Material provided:
/---

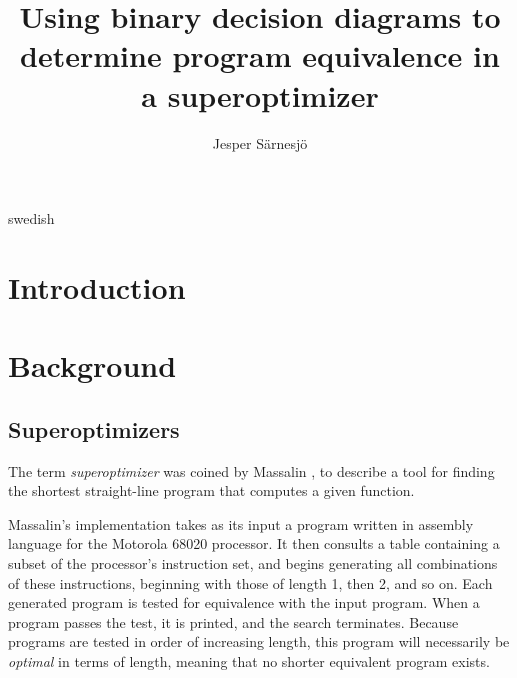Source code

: \documentclass[a4paper,11pt]{kth-mag}
\title{Using binary decision diagrams to determine program equivalence in a superoptimizer}
\subtitle{}
\author{Jesper Särnesjö}
\date{}
\begin{document}
\frontmatter

\pagestyle{empty}

\removepagenumbers

\maketitle


\begin{abstract}
\end{abstract}

\clearpage

\begin{foreignabstract}{swedish}
\end{foreignabstract}

\clearpage

\tableofcontents*

\mainmatter

\pagestyle{newchap}

\chapter{Introduction}
\label{ch:introduction}

\chapter{Background}
\label{ch:background}

\section{Superoptimizers}

The term \emph{superoptimizer} was coined by Massalin \cite{massalin87}, to describe a tool for finding the shortest straight-line program that computes a given function.

Massalin's implementation takes as its input a program written in assembly language for the Motorola 68020 processor.
It then consults a table containing a subset of the processor's instruction set, and begins generating all combinations of these instructions, beginning with those of length 1, then 2, and so on.
Each generated program is tested for equivalence with the input program.
When a program passes the test, it is printed, and the search terminates.
Because programs are tested in order of increasing length, this program will necessarily be \emph{optimal} in terms of length, meaning that no shorter equivalent program exists.
\end{document}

\---

What is required: Extract all lines of the records above that include "length".

Completed task:
It then consults a table containing a subset of the processor's instruction set, and begins generating all combinations of these instructions, beginning with those of length 1, then 2, and so on.
Because programs are tested in order of increasing length, this program will necessarily be \emph{optimal} in terms of length, meaning that no shorter equivalent program exists.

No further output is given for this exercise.